- EXTRACTED DATA:
════════════════

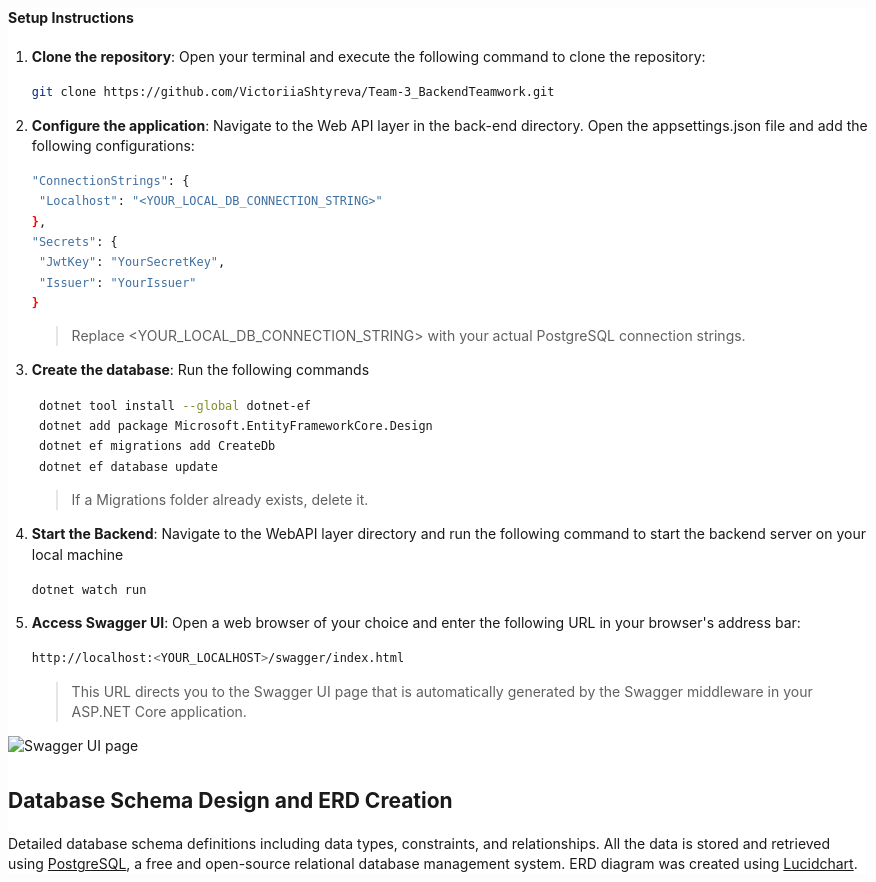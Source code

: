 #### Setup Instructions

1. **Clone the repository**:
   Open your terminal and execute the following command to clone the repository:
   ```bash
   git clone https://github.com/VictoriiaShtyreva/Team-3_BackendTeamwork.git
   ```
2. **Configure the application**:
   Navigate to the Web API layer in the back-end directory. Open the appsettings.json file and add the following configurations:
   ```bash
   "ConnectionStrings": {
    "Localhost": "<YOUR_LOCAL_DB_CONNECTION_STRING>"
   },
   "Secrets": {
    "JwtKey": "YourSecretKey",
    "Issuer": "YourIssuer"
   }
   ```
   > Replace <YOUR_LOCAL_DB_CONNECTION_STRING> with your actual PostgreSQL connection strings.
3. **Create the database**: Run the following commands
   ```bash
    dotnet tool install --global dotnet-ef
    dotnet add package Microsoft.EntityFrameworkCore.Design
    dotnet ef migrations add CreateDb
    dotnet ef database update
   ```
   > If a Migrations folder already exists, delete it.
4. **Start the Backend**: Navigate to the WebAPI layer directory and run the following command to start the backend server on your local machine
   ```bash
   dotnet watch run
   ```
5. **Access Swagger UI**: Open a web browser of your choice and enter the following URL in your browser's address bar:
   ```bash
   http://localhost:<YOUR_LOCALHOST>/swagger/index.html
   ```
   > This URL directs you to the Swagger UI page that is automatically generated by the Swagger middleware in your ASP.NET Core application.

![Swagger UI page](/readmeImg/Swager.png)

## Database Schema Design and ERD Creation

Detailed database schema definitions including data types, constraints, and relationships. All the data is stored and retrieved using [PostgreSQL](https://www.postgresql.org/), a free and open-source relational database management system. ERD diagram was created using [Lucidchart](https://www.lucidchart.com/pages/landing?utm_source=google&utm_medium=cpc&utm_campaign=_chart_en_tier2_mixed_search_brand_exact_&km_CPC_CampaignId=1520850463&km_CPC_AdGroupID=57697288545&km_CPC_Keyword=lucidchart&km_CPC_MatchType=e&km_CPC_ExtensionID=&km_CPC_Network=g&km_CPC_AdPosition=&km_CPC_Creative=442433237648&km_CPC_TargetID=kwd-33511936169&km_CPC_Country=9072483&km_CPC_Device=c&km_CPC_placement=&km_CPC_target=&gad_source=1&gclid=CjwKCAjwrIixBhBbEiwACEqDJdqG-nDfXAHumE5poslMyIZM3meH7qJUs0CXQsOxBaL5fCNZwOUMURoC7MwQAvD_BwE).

════════════════

- EXERCISE DIRECTIONS:
Would you please copy every line in the data that contains the word "layer"?

- EXERCISE SOLUTION:
   Navigate to the Web API layer in the back-end directory. Open the appsettings.json file and add the following configurations:
4. **Start the Backend**: Navigate to the WebAPI layer directory and run the following command to start the backend server on your local machine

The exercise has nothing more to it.